**GIVEN ENTRIES**:
* * * *

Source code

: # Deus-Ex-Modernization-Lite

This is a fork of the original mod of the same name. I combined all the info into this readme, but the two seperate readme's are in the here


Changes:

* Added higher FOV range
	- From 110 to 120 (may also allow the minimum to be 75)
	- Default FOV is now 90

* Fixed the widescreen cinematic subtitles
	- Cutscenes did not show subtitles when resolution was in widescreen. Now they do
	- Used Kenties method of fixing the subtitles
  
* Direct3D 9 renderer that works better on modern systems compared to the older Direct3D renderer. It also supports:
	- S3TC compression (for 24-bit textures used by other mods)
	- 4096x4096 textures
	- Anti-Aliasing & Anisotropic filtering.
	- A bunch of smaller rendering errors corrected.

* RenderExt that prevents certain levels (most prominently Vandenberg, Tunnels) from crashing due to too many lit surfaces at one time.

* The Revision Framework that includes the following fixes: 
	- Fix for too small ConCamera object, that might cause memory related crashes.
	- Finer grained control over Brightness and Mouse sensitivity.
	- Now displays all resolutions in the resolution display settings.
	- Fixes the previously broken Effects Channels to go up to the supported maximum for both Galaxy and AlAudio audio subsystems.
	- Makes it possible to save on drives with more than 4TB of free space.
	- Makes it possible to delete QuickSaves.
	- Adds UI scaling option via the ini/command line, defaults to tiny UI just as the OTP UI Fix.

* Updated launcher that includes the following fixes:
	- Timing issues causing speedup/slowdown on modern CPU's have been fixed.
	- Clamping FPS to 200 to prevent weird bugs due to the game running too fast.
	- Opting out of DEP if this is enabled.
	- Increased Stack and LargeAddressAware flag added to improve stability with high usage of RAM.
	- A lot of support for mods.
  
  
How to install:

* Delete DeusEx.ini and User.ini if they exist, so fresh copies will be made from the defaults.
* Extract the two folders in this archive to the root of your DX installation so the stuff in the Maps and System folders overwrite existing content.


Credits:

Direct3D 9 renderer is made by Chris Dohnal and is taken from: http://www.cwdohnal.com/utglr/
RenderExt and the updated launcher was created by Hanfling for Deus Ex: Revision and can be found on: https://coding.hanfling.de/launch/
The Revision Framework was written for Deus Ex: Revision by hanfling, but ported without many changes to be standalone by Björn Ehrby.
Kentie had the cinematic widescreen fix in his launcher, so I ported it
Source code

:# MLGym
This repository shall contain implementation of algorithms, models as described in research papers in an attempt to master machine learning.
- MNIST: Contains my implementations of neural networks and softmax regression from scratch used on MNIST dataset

* * * *

**PROBLEM DESCRIPTION**: Give back exactly the lines from the one containing "The Revision Framework was" through the end of the material above, and nothing else.

**WORKED SOLUTION**:
The Revision Framework was written for Deus Ex: Revision by hanfling, but ported without many changes to be standalone by Björn Ehrby.
Kentie had the cinematic widescreen fix in his launcher, so I ported it
Source code

:# MLGym
This repository shall contain implementation of algorithms, models as described in research papers in an attempt to master machine learning.
- MNIST: Contains my implementations of neural networks and softmax regression from scratch used on MNIST dataset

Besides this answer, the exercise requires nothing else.